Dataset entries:
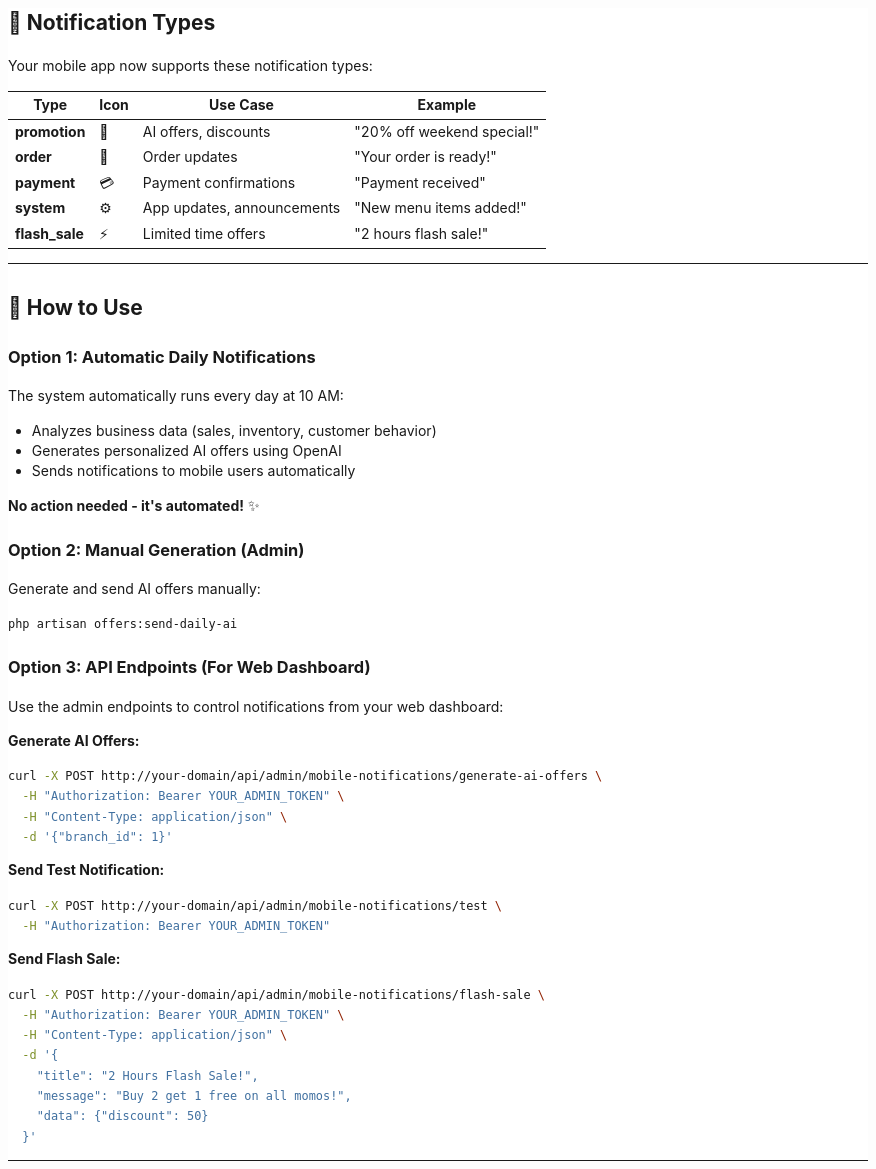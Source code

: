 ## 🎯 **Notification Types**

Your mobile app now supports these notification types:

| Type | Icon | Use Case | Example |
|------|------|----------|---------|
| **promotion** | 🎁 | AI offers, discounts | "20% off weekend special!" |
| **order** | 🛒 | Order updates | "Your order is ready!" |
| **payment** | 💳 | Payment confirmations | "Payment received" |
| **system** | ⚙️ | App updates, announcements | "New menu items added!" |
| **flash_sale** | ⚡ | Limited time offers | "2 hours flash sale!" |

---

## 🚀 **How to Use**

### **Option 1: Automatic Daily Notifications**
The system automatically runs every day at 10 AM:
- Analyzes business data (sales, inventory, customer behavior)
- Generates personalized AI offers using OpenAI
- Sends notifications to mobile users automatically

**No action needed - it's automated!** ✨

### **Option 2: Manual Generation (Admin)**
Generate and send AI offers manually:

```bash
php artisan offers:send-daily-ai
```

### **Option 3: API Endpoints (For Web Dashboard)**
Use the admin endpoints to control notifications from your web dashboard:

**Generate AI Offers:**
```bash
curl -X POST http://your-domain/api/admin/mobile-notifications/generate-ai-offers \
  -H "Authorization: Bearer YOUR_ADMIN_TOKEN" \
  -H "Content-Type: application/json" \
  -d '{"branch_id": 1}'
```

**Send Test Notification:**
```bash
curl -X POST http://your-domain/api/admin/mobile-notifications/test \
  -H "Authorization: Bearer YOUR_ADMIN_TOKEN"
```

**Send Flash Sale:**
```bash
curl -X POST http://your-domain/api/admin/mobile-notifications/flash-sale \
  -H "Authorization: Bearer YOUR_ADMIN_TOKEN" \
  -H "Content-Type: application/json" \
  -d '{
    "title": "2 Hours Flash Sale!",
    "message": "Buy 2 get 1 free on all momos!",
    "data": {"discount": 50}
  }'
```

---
...
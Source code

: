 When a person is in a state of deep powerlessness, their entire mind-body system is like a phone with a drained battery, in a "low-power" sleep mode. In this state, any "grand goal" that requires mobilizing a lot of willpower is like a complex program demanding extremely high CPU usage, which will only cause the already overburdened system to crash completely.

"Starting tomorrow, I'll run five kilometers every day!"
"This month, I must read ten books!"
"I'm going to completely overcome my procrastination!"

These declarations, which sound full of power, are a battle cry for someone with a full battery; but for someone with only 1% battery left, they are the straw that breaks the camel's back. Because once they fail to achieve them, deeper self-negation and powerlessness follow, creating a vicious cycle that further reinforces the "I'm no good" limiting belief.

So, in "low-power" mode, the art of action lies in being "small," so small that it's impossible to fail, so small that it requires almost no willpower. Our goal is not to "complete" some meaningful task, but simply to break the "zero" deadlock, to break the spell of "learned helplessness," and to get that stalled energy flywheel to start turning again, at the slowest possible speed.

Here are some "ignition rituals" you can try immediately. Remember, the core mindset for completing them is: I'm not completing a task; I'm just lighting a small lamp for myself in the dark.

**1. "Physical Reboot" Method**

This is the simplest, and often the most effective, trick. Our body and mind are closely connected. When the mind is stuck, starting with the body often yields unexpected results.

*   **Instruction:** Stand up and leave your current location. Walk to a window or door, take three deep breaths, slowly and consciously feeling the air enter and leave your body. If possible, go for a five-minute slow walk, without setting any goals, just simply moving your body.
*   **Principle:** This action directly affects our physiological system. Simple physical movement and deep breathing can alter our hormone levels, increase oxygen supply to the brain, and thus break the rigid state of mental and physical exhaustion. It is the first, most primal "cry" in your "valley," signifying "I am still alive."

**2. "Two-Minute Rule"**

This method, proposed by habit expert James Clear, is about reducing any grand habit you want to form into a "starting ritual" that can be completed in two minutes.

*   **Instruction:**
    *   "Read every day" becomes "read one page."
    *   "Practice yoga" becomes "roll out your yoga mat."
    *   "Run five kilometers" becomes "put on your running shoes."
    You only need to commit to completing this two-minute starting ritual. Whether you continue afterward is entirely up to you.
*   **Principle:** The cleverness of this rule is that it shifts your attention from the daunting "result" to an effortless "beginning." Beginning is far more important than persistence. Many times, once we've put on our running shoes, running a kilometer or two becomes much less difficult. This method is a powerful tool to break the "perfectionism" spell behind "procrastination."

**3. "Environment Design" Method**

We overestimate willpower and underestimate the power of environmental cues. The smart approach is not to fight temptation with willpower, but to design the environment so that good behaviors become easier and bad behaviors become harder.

ABOUT THIS EXERCISE: If a line in the records contains the string "curl", copy it out.

OUTPUT OF THE TASK:
curl -X POST http://your-domain/api/admin/mobile-notifications/generate-ai-offers \
curl -X POST http://your-domain/api/admin/mobile-notifications/test \
curl -X POST http://your-domain/api/admin/mobile-notifications/flash-sale \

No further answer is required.